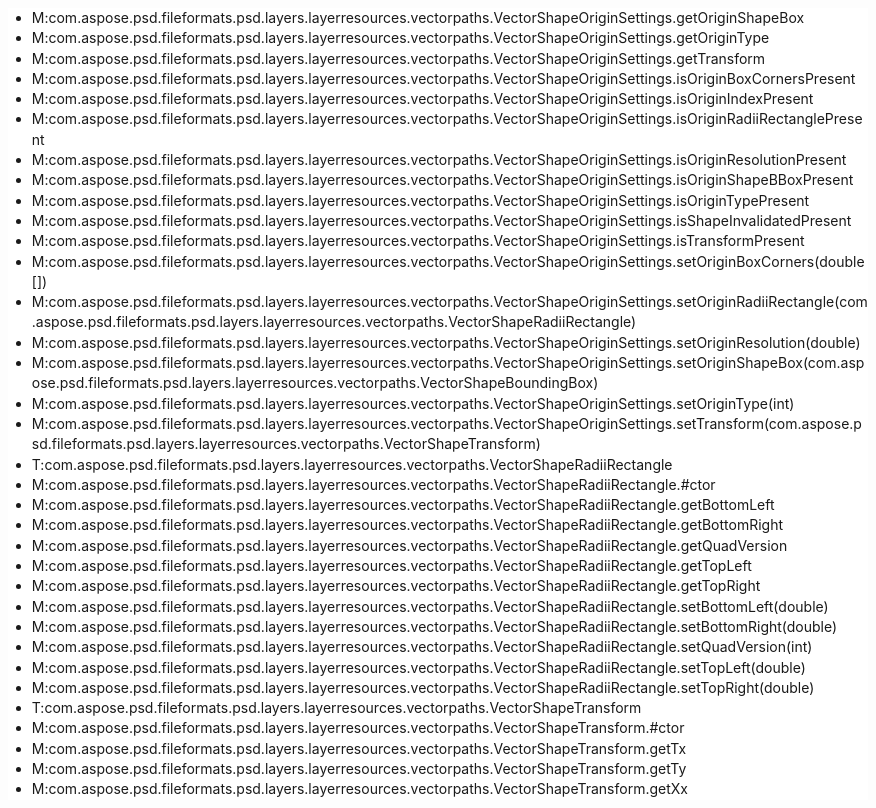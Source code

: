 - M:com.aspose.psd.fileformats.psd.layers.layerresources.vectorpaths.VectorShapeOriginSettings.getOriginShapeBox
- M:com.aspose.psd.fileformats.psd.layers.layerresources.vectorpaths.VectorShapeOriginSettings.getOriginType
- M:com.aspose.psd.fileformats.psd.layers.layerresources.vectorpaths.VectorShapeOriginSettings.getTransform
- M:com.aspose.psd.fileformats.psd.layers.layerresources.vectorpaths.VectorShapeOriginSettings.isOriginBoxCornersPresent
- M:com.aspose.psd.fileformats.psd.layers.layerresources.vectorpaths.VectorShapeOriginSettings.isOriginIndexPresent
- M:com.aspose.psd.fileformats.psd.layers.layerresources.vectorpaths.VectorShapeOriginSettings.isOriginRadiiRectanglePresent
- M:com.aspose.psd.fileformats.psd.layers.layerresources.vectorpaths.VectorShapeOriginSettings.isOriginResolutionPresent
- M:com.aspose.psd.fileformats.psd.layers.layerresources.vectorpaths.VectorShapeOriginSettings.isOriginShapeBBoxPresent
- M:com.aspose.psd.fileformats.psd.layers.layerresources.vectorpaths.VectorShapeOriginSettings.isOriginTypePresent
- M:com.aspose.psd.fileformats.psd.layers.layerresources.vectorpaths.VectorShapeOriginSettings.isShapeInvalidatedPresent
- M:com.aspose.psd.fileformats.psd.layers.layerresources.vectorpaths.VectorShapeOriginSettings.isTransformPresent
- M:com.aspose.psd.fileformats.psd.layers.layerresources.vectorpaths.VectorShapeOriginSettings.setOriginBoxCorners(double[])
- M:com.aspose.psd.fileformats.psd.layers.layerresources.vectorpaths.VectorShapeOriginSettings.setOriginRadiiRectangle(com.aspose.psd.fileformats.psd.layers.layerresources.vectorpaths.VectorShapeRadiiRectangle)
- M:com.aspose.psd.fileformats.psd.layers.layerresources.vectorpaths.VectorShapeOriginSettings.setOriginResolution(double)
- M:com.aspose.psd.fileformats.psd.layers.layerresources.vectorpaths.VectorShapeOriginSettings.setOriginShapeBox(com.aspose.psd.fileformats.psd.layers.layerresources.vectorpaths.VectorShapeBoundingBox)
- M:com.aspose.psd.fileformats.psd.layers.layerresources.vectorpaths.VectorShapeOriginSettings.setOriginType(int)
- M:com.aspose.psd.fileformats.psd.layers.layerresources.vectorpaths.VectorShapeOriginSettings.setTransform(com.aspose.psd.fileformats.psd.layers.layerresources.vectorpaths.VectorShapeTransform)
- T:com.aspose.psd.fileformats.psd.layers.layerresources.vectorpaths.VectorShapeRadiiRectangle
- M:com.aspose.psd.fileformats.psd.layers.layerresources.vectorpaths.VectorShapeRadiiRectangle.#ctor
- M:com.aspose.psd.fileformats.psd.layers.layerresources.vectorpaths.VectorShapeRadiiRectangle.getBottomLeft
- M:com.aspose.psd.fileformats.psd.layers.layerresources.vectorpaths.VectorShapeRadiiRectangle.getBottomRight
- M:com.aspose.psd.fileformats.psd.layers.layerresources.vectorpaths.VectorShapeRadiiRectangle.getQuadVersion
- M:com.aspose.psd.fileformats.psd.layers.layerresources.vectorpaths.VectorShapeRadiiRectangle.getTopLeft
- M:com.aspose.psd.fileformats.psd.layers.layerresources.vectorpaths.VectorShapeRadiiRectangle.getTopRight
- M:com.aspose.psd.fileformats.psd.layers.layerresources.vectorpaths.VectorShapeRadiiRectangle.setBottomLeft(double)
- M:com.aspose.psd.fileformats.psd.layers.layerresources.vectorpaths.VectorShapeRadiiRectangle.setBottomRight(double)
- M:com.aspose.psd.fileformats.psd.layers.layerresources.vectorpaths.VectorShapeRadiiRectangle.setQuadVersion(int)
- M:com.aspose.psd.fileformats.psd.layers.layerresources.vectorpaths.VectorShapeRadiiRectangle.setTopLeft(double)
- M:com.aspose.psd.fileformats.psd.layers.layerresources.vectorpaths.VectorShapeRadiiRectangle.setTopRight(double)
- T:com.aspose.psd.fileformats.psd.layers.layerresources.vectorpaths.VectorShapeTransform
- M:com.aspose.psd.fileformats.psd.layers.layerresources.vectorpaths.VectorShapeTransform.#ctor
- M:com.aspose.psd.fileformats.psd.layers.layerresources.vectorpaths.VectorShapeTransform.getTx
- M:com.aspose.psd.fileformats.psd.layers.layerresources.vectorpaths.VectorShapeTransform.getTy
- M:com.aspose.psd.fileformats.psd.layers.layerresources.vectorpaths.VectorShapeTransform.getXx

________________________

Once the pictures are set aside, write out the entries verbatim.

| Solution to the exercise |
Source code

: - M:com.aspose.psd.fileformats.psd.layers.layerresources.vectorpaths.VectorShapeOriginSettings.getOriginShapeBox
- M:com.aspose.psd.fileformats.psd.layers.layerresources.vectorpaths.VectorShapeOriginSettings.getOriginType
- M:com.aspose.psd.fileformats.psd.layers.layerresources.vectorpaths.VectorShapeOriginSettings.getTransform
- M:com.aspose.psd.fileformats.psd.layers.layerresources.vectorpaths.VectorShapeOriginSettings.isOriginBoxCornersPresent
- M:com.aspose.psd.fileformats.psd.layers.layerresources.vectorpaths.VectorShapeOriginSettings.isOriginIndexPresent
- M:com.aspose.psd.fileformats.psd.layers.layerresources.vectorpaths.VectorShapeOriginSettings.isOriginRadiiRectanglePresent
- M:com.aspose.psd.fileformats.psd.layers.layerresources.vectorpaths.VectorShapeOriginSettings.isOriginResolutionPresent
- M:com.aspose.psd.fileformats.psd.layers.layerresources.vectorpaths.VectorShapeOriginSettings.isOriginShapeBBoxPresent
- M:com.aspose.psd.fileformats.psd.layers.layerresources.vectorpaths.VectorShapeOriginSettings.isOriginTypePresent
- M:com.aspose.psd.fileformats.psd.layers.layerresources.vectorpaths.VectorShapeOriginSettings.isShapeInvalidatedPresent
- M:com.aspose.psd.fileformats.psd.layers.layerresources.vectorpaths.VectorShapeOriginSettings.isTransformPresent
- M:com.aspose.psd.fileformats.psd.layers.layerresources.vectorpaths.VectorShapeOriginSettings.setOriginBoxCorners(double[])
- M:com.aspose.psd.fileformats.psd.layers.layerresources.vectorpaths.VectorShapeOriginSettings.setOriginRadiiRectangle(com.aspose.psd.fileformats.psd.layers.layerresources.vectorpaths.VectorShapeRadiiRectangle)
- M:com.aspose.psd.fileformats.psd.layers.layerresources.vectorpaths.VectorShapeOriginSettings.setOriginResolution(double)
- M:com.aspose.psd.fileformats.psd.layers.layerresources.vectorpaths.VectorShapeOriginSettings.setOriginShapeBox(com.aspose.psd.fileformats.psd.layers.layerresources.vectorpaths.VectorShapeBoundingBox)
- M:com.aspose.psd.fileformats.psd.layers.layerresources.vectorpaths.VectorShapeOriginSettings.setOriginType(int)
- M:com.aspose.psd.fileformats.psd.layers.layerresources.vectorpaths.VectorShapeOriginSettings.setTransform(com.aspose.psd.fileformats.psd.layers.layerresources.vectorpaths.VectorShapeTransform)
- T:com.aspose.psd.fileformats.psd.layers.layerresources.vectorpaths.VectorShapeRadiiRectangle
- M:com.aspose.psd.fileformats.psd.layers.layerresources.vectorpaths.VectorShapeRadiiRectangle.#ctor
- M:com.aspose.psd.fileformats.psd.layers.layerresources.vectorpaths.VectorShapeRadiiRectangle.getBottomLeft
- M:com.aspose.psd.fileformats.psd.layers.layerresources.vectorpaths.VectorShapeRadiiRectangle.getBottomRight
- M:com.aspose.psd.fileformats.psd.layers.layerresources.vectorpaths.VectorShapeRadiiRectangle.getQuadVersion
- M:com.aspose.psd.fileformats.psd.layers.layerresources.vectorpaths.VectorShapeRadiiRectangle.getTopLeft
- M:com.aspose.psd.fileformats.psd.layers.layerresources.vectorpaths.VectorShapeRadiiRectangle.getTopRight
- M:com.aspose.psd.fileformats.psd.layers.layerresources.vectorpaths.VectorShapeRadiiRectangle.setBottomLeft(double)
- M:com.aspose.psd.fileformats.psd.layers.layerresources.vectorpaths.VectorShapeRadiiRectangle.setBottomRight(double)
- M:com.aspose.psd.fileformats.psd.layers.layerresources.vectorpaths.VectorShapeRadiiRectangle.setQuadVersion(int)
- M:com.aspose.psd.fileformats.psd.layers.layerresources.vectorpaths.VectorShapeRadiiRectangle.setTopLeft(double)
- M:com.aspose.psd.fileformats.psd.layers.layerresources.vectorpaths.VectorShapeRadiiRectangle.setTopRight(double)
- T:com.aspose.psd.fileformats.psd.layers.layerresources.vectorpaths.VectorShapeTransform
- M:com.aspose.psd.fileformats.psd.layers.layerresources.vectorpaths.VectorShapeTransform.#ctor
- M:com.aspose.psd.fileformats.psd.layers.layerresources.vectorpaths.VectorShapeTransform.getTx
- M:com.aspose.psd.fileformats.psd.layers.layerresources.vectorpaths.VectorShapeTransform.getTy
- M:com.aspose.psd.fileformats.psd.layers.layerresources.vectorpaths.VectorShapeTransform.getXx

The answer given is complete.